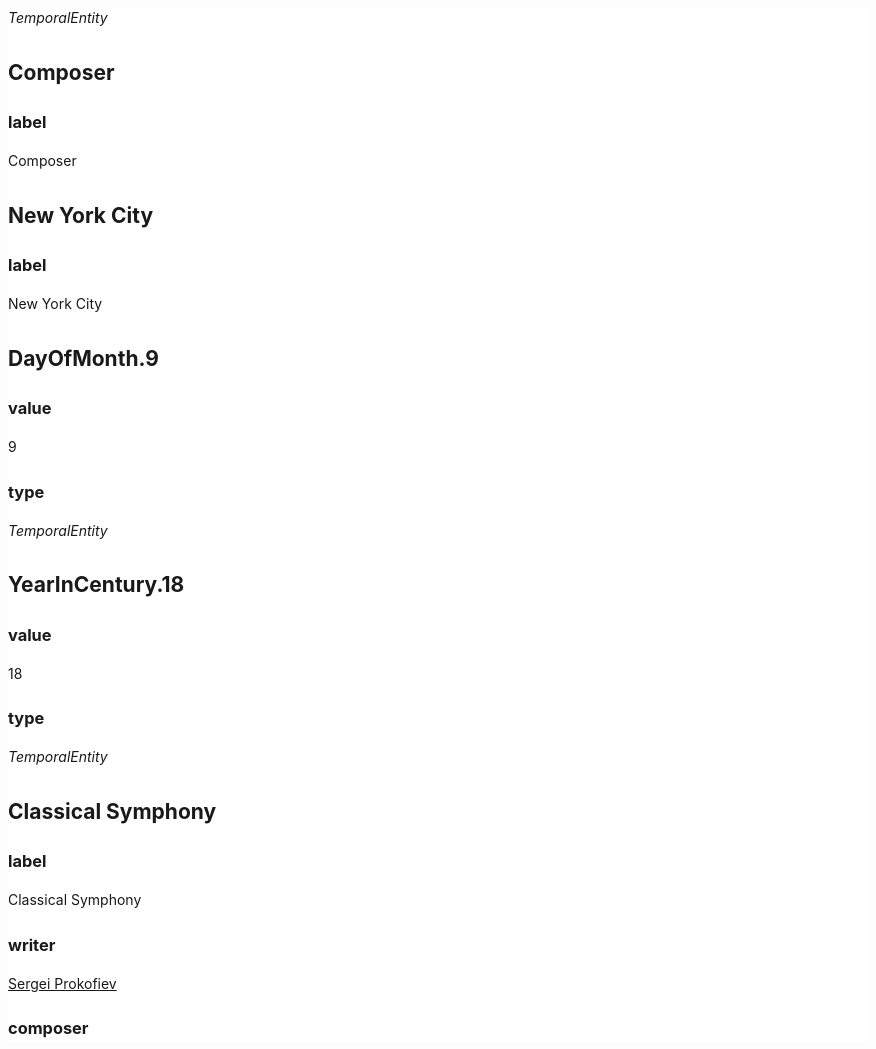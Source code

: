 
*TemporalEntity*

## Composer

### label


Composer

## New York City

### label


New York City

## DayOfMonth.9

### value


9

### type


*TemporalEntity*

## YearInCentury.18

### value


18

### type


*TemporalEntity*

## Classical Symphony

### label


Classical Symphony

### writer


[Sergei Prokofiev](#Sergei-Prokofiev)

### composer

----

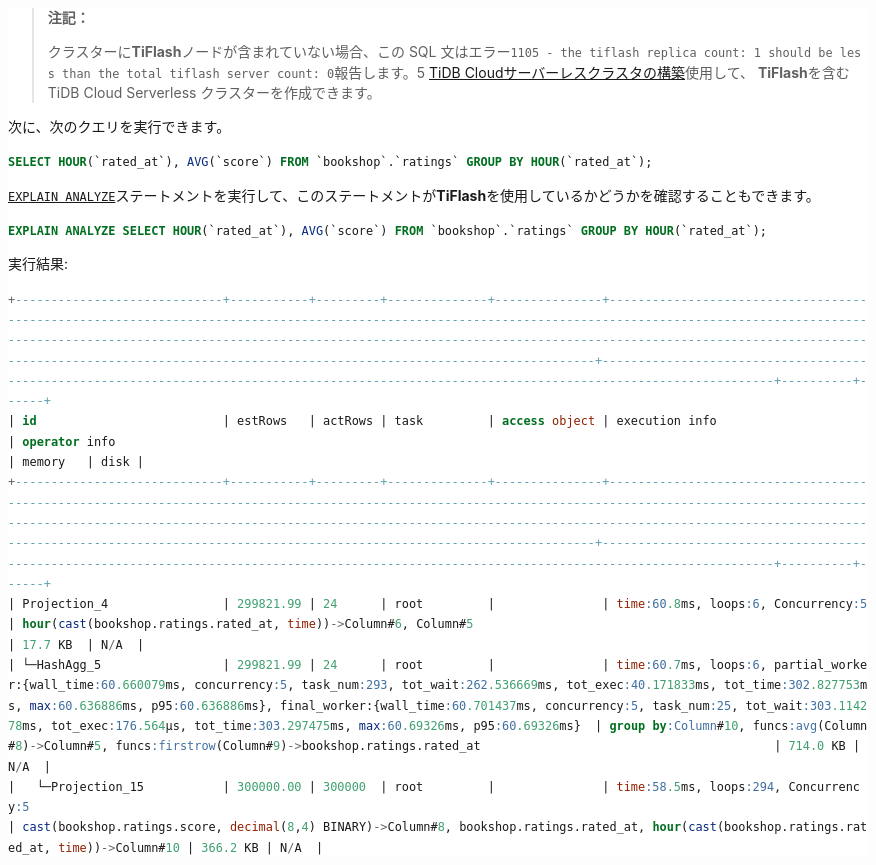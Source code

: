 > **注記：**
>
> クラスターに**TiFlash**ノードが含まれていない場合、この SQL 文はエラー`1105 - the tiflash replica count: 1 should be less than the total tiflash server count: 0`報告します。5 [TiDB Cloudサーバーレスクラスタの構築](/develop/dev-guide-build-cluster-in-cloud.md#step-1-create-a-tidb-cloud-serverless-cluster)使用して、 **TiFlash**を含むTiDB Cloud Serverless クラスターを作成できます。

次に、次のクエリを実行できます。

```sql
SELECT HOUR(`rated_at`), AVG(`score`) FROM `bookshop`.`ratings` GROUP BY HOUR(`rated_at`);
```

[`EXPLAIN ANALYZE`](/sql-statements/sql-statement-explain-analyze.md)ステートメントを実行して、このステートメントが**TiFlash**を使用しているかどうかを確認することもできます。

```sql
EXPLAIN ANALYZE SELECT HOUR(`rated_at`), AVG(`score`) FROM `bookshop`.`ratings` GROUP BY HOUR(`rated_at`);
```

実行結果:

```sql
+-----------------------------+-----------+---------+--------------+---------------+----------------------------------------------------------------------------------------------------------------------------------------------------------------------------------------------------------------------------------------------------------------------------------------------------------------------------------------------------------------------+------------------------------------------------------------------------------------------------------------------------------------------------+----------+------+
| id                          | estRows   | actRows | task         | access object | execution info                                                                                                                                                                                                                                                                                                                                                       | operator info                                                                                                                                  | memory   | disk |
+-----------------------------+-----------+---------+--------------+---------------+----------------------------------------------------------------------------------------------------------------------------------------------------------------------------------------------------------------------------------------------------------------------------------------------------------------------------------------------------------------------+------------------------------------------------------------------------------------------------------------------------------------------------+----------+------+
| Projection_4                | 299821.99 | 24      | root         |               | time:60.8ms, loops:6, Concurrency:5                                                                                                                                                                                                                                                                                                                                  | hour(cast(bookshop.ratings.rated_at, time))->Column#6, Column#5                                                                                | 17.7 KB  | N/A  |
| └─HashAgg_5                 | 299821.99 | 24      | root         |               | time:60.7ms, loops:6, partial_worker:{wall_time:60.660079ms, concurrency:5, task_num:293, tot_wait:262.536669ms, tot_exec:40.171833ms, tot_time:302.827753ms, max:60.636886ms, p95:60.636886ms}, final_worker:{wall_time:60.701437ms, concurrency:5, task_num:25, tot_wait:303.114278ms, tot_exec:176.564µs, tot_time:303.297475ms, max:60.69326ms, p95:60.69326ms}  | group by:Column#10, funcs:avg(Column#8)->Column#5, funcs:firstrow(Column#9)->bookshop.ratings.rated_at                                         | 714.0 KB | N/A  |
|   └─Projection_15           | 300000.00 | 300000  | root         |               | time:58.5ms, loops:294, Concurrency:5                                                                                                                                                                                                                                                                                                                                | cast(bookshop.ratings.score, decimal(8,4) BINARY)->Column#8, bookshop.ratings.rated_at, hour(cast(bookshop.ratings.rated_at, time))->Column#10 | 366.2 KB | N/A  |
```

----

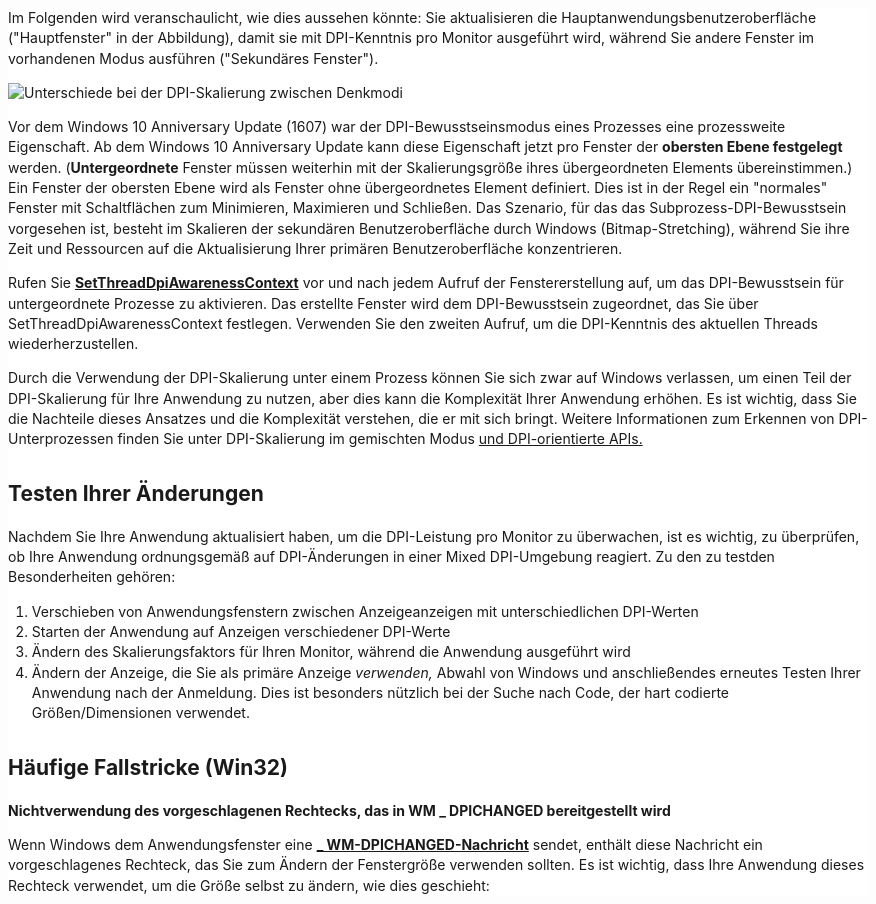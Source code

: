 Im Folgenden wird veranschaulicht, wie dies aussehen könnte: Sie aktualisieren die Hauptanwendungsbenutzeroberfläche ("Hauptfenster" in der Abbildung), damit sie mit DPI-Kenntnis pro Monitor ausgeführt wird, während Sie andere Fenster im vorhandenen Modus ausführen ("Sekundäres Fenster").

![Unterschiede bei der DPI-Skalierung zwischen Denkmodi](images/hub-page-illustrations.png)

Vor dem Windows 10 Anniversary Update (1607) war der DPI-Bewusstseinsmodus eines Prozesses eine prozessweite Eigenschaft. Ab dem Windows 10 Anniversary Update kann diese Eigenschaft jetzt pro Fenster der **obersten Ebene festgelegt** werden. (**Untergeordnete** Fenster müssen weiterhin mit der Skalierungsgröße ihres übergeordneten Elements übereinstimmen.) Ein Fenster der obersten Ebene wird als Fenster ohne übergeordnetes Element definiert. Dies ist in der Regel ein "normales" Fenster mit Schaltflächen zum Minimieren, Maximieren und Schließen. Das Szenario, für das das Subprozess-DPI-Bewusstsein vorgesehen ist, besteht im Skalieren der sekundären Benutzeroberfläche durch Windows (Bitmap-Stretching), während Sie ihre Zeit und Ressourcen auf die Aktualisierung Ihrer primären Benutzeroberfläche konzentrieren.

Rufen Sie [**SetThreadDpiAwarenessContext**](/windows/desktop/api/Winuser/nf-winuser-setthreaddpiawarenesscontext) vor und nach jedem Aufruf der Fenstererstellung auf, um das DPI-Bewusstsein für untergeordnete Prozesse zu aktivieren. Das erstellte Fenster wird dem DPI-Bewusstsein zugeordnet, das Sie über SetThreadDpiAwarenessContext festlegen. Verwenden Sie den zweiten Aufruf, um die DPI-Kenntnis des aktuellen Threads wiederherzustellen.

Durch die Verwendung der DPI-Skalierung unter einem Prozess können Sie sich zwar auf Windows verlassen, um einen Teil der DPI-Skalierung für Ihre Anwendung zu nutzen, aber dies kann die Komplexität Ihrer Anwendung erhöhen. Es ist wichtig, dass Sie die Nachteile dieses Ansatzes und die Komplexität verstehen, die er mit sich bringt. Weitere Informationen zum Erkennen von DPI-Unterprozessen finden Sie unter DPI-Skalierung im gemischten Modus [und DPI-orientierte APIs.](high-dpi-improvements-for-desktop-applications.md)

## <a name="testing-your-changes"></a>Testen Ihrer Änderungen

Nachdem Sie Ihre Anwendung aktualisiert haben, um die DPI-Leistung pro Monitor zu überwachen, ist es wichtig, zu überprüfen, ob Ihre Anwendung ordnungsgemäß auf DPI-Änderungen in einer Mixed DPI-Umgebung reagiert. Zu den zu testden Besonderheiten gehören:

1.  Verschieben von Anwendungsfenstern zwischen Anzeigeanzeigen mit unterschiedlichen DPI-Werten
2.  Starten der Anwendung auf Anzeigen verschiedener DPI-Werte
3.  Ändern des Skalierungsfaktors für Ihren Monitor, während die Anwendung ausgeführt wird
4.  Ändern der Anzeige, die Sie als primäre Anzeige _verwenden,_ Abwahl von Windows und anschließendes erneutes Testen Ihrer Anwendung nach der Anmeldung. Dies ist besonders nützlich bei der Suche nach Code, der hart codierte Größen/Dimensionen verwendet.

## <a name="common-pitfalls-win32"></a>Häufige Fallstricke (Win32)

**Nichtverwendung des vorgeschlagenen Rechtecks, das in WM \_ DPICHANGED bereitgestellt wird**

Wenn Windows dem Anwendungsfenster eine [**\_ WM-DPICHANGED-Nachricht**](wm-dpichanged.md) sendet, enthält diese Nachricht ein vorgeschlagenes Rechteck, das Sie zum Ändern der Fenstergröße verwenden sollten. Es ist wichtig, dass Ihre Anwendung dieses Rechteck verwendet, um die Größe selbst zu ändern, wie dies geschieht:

----

Going through the entries above, tally each line that has the word "FROM". Answer with the number only.

» **Result of the task**: 2